刹那に微睡み

それじゃあ、また縁があったら。


そうスタコラサッサと立ち去ろうとした梨花の襟首を、陛下はむんずと捕まえた。


「!?!?」


ワタワタと暴れる梨花を子猫みたいにひょいっと持ち上げて。


「………やはり、へぼいな」


ボソッと漏らした。


そのくせ、神出鬼没に現れられるのは一体どういうカラクリだろう。



「………お、おろしてください」


身長差もあって梨花の体はぶらぶら宙ぶらりん。

陛下はしれっと梨花の言葉を無視すると、しげしげと彼女を観察する。

そして、興味は失せたとばかりにパッと手を離した。




「………」


いつかの時みたいに、彼女の体はベシャリと潰れた。

プルプルと彼女の体が震える。


(いったい、私が何したというの___!)


ずっとずっと前に彼女がしでかしたことは忘却の彼方である。



彼女が顔を上げた時にはヘボの評価は確定していたけれど梨花は粘った。



そこから梨花はいかに自分がへぼくないかを滔々と(と本人は思っている)__語った。


途中陛下は欠伸をして意識だけどこかへぷらぷら散歩させながらも、最後は大真面目を装って頷いた。

実際は全然聞いていないので評価は払拭されていない。


それでも梨花はヘボなので全然気づかず、満足げに足を踏み出した。




…………転んだ。



花びらに埋もれていた木の根っこに盛大に足を引っ掛けた。



「………」



流石に陛下も哀れに思ったのか、両脇に手を差し込んで抱き上げた。

扱いが先ほどより進化したのは、もしかしたら語った効果かもしれない。




陛下は子供を抱くみたいに片手で梨花を抱いて来た道を戻っていく。





そうして陛下は何事もなかったように戻って来たわけだけれども、王宮は上に下にの大騒ぎになった。

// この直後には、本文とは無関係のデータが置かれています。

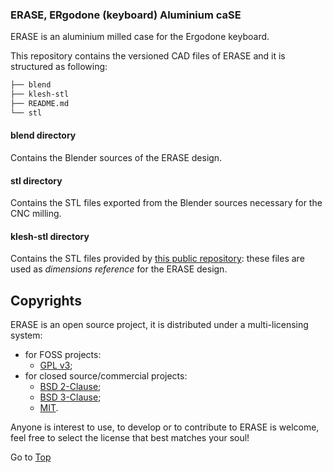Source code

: <a name="top"></a>

### ERASE, ERgodone (keyboard) Aluminium caSE

ERASE is an aluminium milled case for the Ergodone keyboard.

This repository contains the versioned CAD files of ERASE and it is structured as following:

```bash
├── blend
├── klesh-stl
├── README.md
└── stl
```

#### blend directory

Contains the Blender sources of the ERASE design.

#### stl directory

Contains the STL files exported from the Blender sources necessary for the CNC milling.

#### klesh-stl directory

Contains the STL files provided by [this public repository](https://github.com/klesh/ergodone-3d-printing-case): these files are used as *dimensions reference* for the ERASE design.

## Copyrights

ERASE is an open source project, it is distributed under a multi-licensing system:

+ for FOSS projects:
  - [GPL v3](http://www.gnu.org/licenses/gpl-3.0.html);
+ for closed source/commercial projects:
  - [BSD 2-Clause](http://opensource.org/licenses/BSD-2-Clause);
  - [BSD 3-Clause](http://opensource.org/licenses/BSD-3-Clause);
  - [MIT](http://opensource.org/licenses/MIT).

Anyone is interest to use, to develop or to contribute to ERASE is welcome, feel free to select the license that best matches your soul!

Go to [Top](#top)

だって突如陛下が消えたと思ったら、見知らぬ少女を抱きかかえて戻って来たのだ。

しかもその少女は陛下の腕の中で大胆にもぐっすり眠りこけている。

慌てふためく官吏やら女官やらの脇を抜けて、陛下はぽいっと自分の寝台に梨花を放り投げた。



そのまま陛下は傍らでつまらなそうに書類をめくる。


衝撃で僅かに梨花は意識を浮上させたが、パラパラと書類を捲る音にまた微睡みの中に沈んでいく。

陛下もすやすやという寝息に耳をすませ、うとうとと微睡み始めた。






やがて、一つだった寝息が二つに増えた。